Your task
Render every entry verbatim.

Saved data entries:
=== Begin Enclosure ===
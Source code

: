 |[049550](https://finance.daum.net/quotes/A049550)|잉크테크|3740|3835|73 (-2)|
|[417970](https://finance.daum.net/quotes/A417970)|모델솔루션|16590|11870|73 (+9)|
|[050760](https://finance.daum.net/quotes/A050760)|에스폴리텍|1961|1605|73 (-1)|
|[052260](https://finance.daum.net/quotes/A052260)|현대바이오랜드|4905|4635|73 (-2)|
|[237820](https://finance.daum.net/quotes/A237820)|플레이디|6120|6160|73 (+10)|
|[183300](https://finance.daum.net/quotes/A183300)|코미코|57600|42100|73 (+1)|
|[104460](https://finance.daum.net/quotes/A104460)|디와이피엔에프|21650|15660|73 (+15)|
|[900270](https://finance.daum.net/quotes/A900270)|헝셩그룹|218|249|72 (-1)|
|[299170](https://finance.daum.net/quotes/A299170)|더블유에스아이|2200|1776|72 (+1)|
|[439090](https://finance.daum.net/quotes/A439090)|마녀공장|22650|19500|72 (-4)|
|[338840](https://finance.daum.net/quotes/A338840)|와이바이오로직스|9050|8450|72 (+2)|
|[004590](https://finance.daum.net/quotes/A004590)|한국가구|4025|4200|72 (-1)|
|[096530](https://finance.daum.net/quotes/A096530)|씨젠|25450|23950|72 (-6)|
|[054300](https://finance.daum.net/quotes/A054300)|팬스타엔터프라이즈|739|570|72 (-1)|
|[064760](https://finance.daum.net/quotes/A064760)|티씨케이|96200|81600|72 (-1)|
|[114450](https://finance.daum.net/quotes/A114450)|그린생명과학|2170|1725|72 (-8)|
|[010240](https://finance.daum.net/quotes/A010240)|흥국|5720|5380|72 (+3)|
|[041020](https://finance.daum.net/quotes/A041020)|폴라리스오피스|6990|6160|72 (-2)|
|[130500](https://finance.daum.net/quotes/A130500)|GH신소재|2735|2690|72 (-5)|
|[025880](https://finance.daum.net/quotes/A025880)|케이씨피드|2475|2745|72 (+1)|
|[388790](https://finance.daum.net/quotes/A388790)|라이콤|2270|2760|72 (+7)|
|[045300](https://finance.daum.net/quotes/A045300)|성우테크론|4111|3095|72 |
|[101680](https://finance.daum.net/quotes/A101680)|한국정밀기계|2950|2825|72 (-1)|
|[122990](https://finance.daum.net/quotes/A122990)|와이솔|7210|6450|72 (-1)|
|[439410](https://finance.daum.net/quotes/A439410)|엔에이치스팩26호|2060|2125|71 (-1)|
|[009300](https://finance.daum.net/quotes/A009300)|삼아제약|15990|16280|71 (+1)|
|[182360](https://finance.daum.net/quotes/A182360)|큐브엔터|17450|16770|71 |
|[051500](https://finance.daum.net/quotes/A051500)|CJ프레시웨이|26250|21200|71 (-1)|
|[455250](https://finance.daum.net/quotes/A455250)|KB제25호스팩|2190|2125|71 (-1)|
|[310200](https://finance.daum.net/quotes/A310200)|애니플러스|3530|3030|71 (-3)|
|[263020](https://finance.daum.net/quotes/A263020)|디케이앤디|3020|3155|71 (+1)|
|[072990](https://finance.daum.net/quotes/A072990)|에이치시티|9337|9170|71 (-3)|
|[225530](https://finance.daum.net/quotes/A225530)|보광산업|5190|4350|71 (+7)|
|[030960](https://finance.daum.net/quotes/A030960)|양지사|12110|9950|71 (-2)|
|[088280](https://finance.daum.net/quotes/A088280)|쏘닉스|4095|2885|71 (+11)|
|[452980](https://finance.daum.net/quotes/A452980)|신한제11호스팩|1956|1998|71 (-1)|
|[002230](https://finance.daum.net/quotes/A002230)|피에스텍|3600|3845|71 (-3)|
=== End Enclosure ===
Your solution
Source code

: |[049550](https://finance.daum.net/quotes/A049550)|잉크테크|3740|3835|73 (-2)|
|[417970](https://finance.daum.net/quotes/A417970)|모델솔루션|16590|11870|73 (+9)|
|[050760](https://finance.daum.net/quotes/A050760)|에스폴리텍|1961|1605|73 (-1)|
|[052260](https://finance.daum.net/quotes/A052260)|현대바이오랜드|4905|4635|73 (-2)|
|[237820](https://finance.daum.net/quotes/A237820)|플레이디|6120|6160|73 (+10)|
|[183300](https://finance.daum.net/quotes/A183300)|코미코|57600|42100|73 (+1)|
|[104460](https://finance.daum.net/quotes/A104460)|디와이피엔에프|21650|15660|73 (+15)|
|[900270](https://finance.daum.net/quotes/A900270)|헝셩그룹|218|249|72 (-1)|
|[299170](https://finance.daum.net/quotes/A299170)|더블유에스아이|2200|1776|72 (+1)|
|[439090](https://finance.daum.net/quotes/A439090)|마녀공장|22650|19500|72 (-4)|
|[338840](https://finance.daum.net/quotes/A338840)|와이바이오로직스|9050|8450|72 (+2)|
|[004590](https://finance.daum.net/quotes/A004590)|한국가구|4025|4200|72 (-1)|
|[096530](https://finance.daum.net/quotes/A096530)|씨젠|25450|23950|72 (-6)|
|[054300](https://finance.daum.net/quotes/A054300)|팬스타엔터프라이즈|739|570|72 (-1)|
|[064760](https://finance.daum.net/quotes/A064760)|티씨케이|96200|81600|72 (-1)|
|[114450](https://finance.daum.net/quotes/A114450)|그린생명과학|2170|1725|72 (-8)|
|[010240](https://finance.daum.net/quotes/A010240)|흥국|5720|5380|72 (+3)|
|[041020](https://finance.daum.net/quotes/A041020)|폴라리스오피스|6990|6160|72 (-2)|
|[130500](https://finance.daum.net/quotes/A130500)|GH신소재|2735|2690|72 (-5)|
|[025880](https://finance.daum.net/quotes/A025880)|케이씨피드|2475|2745|72 (+1)|
|[388790](https://finance.daum.net/quotes/A388790)|라이콤|2270|2760|72 (+7)|
|[045300](https://finance.daum.net/quotes/A045300)|성우테크론|4111|3095|72 |
|[101680](https://finance.daum.net/quotes/A101680)|한국정밀기계|2950|2825|72 (-1)|
|[122990](https://finance.daum.net/quotes/A122990)|와이솔|7210|6450|72 (-1)|
|[439410](https://finance.daum.net/quotes/A439410)|엔에이치스팩26호|2060|2125|71 (-1)|
|[009300](https://finance.daum.net/quotes/A009300)|삼아제약|15990|16280|71 (+1)|
|[182360](https://finance.daum.net/quotes/A182360)|큐브엔터|17450|16770|71 |
|[051500](https://finance.daum.net/quotes/A051500)|CJ프레시웨이|26250|21200|71 (-1)|
|[455250](https://finance.daum.net/quotes/A455250)|KB제25호스팩|2190|2125|71 (-1)|
|[310200](https://finance.daum.net/quotes/A310200)|애니플러스|3530|3030|71 (-3)|
|[263020](https://finance.daum.net/quotes/A263020)|디케이앤디|3020|3155|71 (+1)|
|[072990](https://finance.daum.net/quotes/A072990)|에이치시티|9337|9170|71 (-3)|
|[225530](https://finance.daum.net/quotes/A225530)|보광산업|5190|4350|71 (+7)|
|[030960](https://finance.daum.net/quotes/A030960)|양지사|12110|9950|71 (-2)|
|[088280](https://finance.daum.net/quotes/A088280)|쏘닉스|4095|2885|71 (+11)|
|[452980](https://finance.daum.net/quotes/A452980)|신한제11호스팩|1956|1998|71 (-1)|
|[002230](https://finance.daum.net/quotes/A002230)|피에스텍|3600|3845|71 (-3)|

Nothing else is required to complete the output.